Panel Paper: The Emerging Crisis of Aged Homelessness in New York City: Could Housing Solutions be Funded By Avoidance of Excess Shelter, Hospital, and Nursing Home Costs?

Saturday, November 9, 2019
I.M Pei Tower: Majestic Level, Majestic Ballroom (Sheraton Denver Downtown)

*Names in bold indicate Presenter

Dennis Culhane1, Dan Treglia1, Kelly Doran2, Randall Kuhn3, Eileen Johns4, Maryanne Schretzman4, Stephen Metraux5 and Thomas Byrne6, (1)University of Pennsylvania, (2)New York University, (3)University of California, Los Angeles, (4)New York City Office of the Deputy Mayor for Health & Human Services, (5)University of Delaware, (6)Boston University

The second half of the baby boomer generation has constituted a disproportionate share of the homeless population since the 1980s, making up 1 in 3 homeless single adults in the U.S. in 2010. Policymakers are ill-prepared and social service providers are poorly equipped to address the growing health care needs of this cohort that comes from the combined effects of homelessness and aging. This study, part of a multi-site project in three U.S cities, reports results from New York City on this convergence of aging and growing health care needs, and the potential of a set of housing solutions to mitigate this problem while providing net cost savings.

Specifically, we project shelter, healthcare, and nursing home use among a cohort of 13,000 homeless adults 55 and older in New York City based on administrative records of shelter use (from New York City Department of Social Services); hospital stays (from an all-payer claims database of hospital visits in New York State); and nursing home use (from the Center for Medicare and Medicaid Services). We use age-period cohort spline Poisson regression models to project rates of elderly homelessness through 2030 and cluster analysis to assess patterns of multi-system service use that guide a range of appropriate housing interventions.

Results indicate that we have entered early stages of a crisis of aged homelessness, with continued growth in service use and costs predicted through at least 2030. Shelter use among adults aged over 55 is projected to grow by 60% between 2017 and 2030, with growth concentrated in the older members of this cohort. Among those 65 and older, we project shelter use is likely to triple. While per-person shelter use decreases slightly with age, healthcare and nursing home use goes up, producing increases in overall costs and leading to projections that annual costs for this group will grow by $177 million (from $284 million to $461 million) between 2017 and 2030.

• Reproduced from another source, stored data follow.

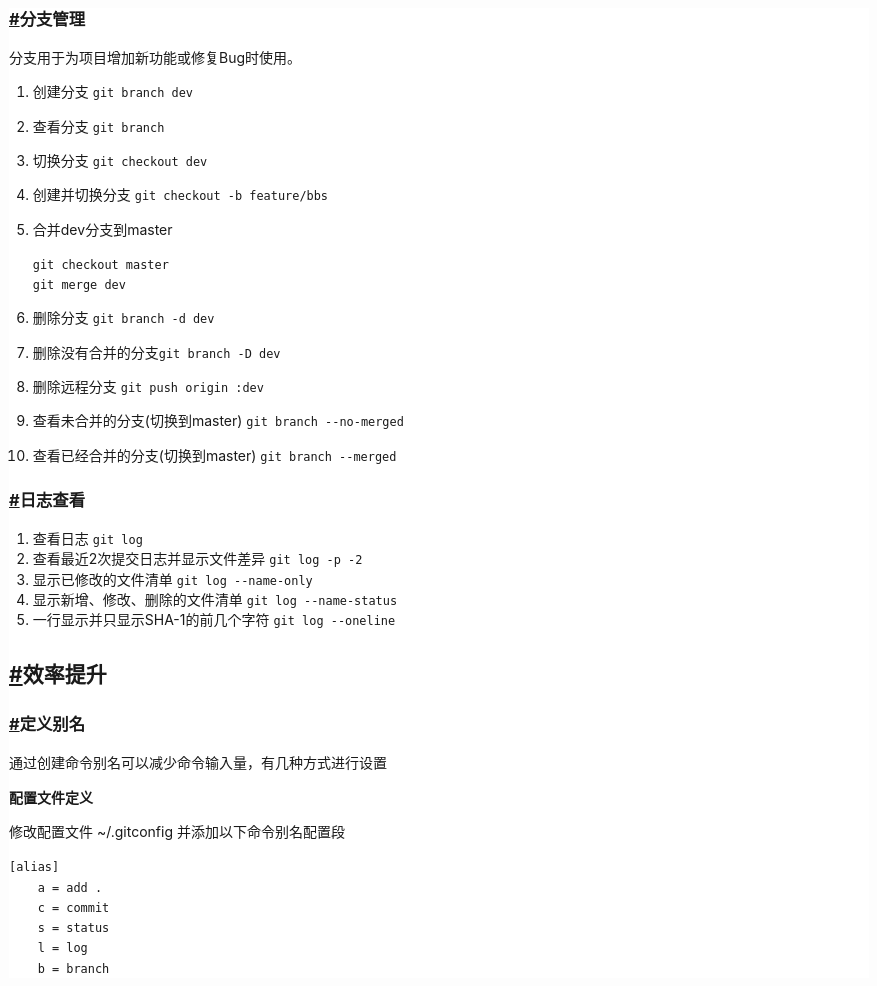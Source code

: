 ### [#](http://houdunren.gitee.io/note/git/git.html#分支管理)分支管理

分支用于为项目增加新功能或修复Bug时使用。

1. 创建分支 `git branch dev`

2. 查看分支 `git branch`

3. 切换分支 `git checkout dev`

4. 创建并切换分支 `git checkout -b feature/bbs`

5. 合并dev分支到master

   ```text
   git checkout master
   git merge dev
   ```

6. 删除分支 `git branch -d dev`

7. 删除没有合并的分支`git branch -D dev`

8. 删除远程分支 `git push origin :dev`

9. 查看未合并的分支(切换到master) `git branch --no-merged`

10. 查看已经合并的分支(切换到master) `git branch --merged`

### [#](http://houdunren.gitee.io/note/git/git.html#日志查看)日志查看

1. 查看日志 `git log`
2. 查看最近2次提交日志并显示文件差异 `git log -p -2`
3. 显示已修改的文件清单 `git log --name-only`
4. 显示新增、修改、删除的文件清单 `git log --name-status`
5. 一行显示并只显示SHA-1的前几个字符 `git log --oneline`

## [#](http://houdunren.gitee.io/note/git/git.html#效率提升)效率提升

### [#](http://houdunren.gitee.io/note/git/git.html#定义别名)定义别名

通过创建命令别名可以减少命令输入量，有几种方式进行设置

**配置文件定义**

修改配置文件 ~/.gitconfig 并添加以下命令别名配置段

```text
[alias]
	a = add .
	c = commit
	s = status
	l = log
	b = branch
```

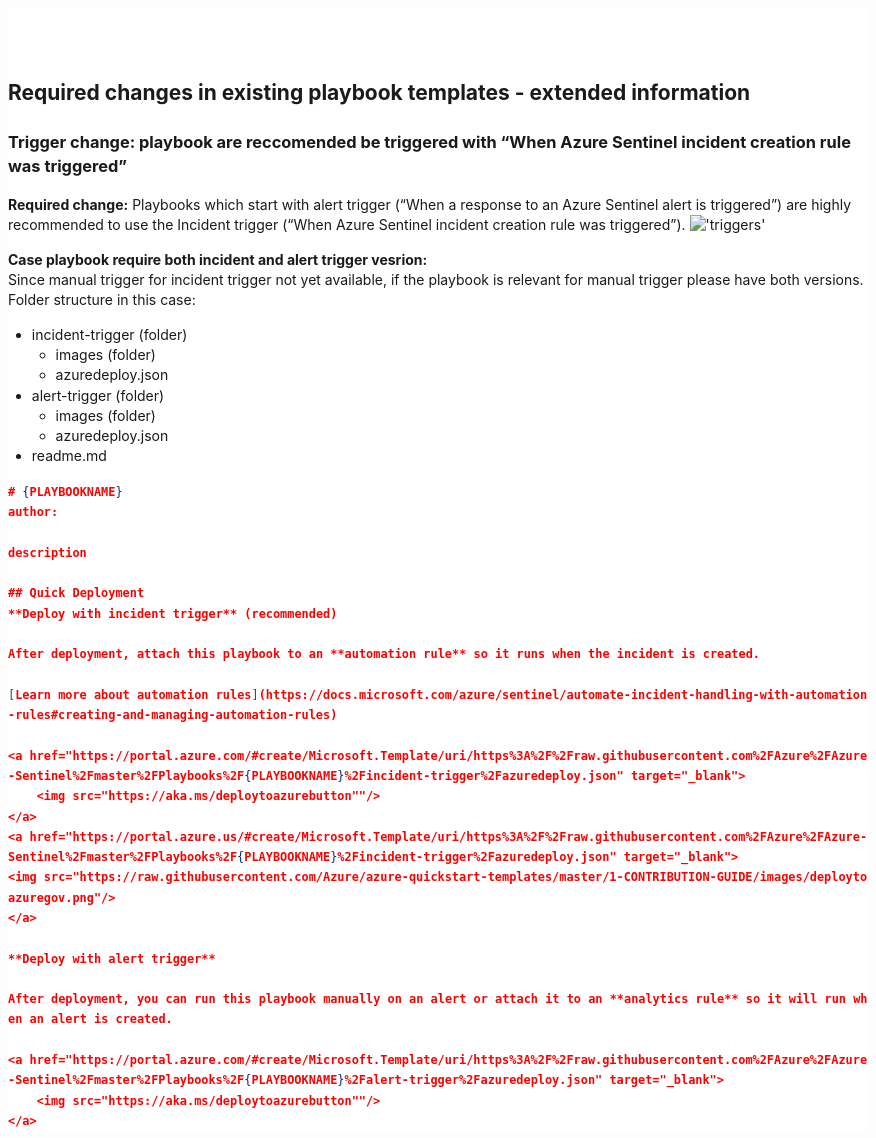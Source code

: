 <br><br>

## Required changes in existing playbook templates - extended information

### Trigger change: playbook are reccomended be triggered with “When Azure Sentinel incident creation rule was triggered”

**Required change:** Playbooks which start with alert trigger (“When a response to an Azure Sentinel alert is triggered”)
are highly recommended to use the Incident trigger (“When Azure Sentinel incident creation rule was triggered”).
!['triggers'](./images/triggers.png)

**Case playbook require both incident and alert trigger vesrion:**<br>
Since manual trigger for incident trigger not yet available, if the playbook is relevant for manual trigger please have both versions.<br>
Folder structure in this case:
* incident-trigger (folder)
   * images (folder)
   * azuredeploy.json
* alert-trigger (folder)
   * images (folder)
   * azuredeploy.json
* readme.md

```json
# {PLAYBOOKNAME}
author:

description

## Quick Deployment
**Deploy with incident trigger** (recommended)

After deployment, attach this playbook to an **automation rule** so it runs when the incident is created.

[Learn more about automation rules](https://docs.microsoft.com/azure/sentinel/automate-incident-handling-with-automation-rules#creating-and-managing-automation-rules)

<a href="https://portal.azure.com/#create/Microsoft.Template/uri/https%3A%2F%2Fraw.githubusercontent.com%2FAzure%2FAzure-Sentinel%2Fmaster%2FPlaybooks%2F{PLAYBOOKNAME}%2Fincident-trigger%2Fazuredeploy.json" target="_blank">
    <img src="https://aka.ms/deploytoazurebutton""/>
</a>
<a href="https://portal.azure.us/#create/Microsoft.Template/uri/https%3A%2F%2Fraw.githubusercontent.com%2FAzure%2FAzure-Sentinel%2Fmaster%2FPlaybooks%2F{PLAYBOOKNAME}%2Fincident-trigger%2Fazuredeploy.json" target="_blank">
<img src="https://raw.githubusercontent.com/Azure/azure-quickstart-templates/master/1-CONTRIBUTION-GUIDE/images/deploytoazuregov.png"/>
</a>

**Deploy with alert trigger**

After deployment, you can run this playbook manually on an alert or attach it to an **analytics rule** so it will run when an alert is created.

<a href="https://portal.azure.com/#create/Microsoft.Template/uri/https%3A%2F%2Fraw.githubusercontent.com%2FAzure%2FAzure-Sentinel%2Fmaster%2FPlaybooks%2F{PLAYBOOKNAME}%2Falert-trigger%2Fazuredeploy.json" target="_blank">
    <img src="https://aka.ms/deploytoazurebutton""/>
</a>
```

Cluster analysis suggest that the 85% of this cohort who have moderate shelter and healthcare use would likely benefit from a progressive engagement strategy that includes short-term rapid rehousing or subsidies and housing vouchers with minimal ongoing social services, while the 15% with higher service use and costs would benefit from flexible and enhanced Permanent Supportive Housing models that allow for aging in place. Based on these findings, a scaled intervention could save 13 cents for every dollar spent.

Based upon recent service use, we predict a coming wave of aged homelessness among the latter half of baby boomers and an increase in their aging-related health care costs. The excess costs associated with their homelessness—not to mention the avoidable illnesses, exacerbated morbidity, premature disability, and accelerated mortality—should compel us to reflect and act. Large sums of public funding will go toward this crisis whether we act or not, and policymakers should feel compelled to find the most responsible and efficient use of those funds.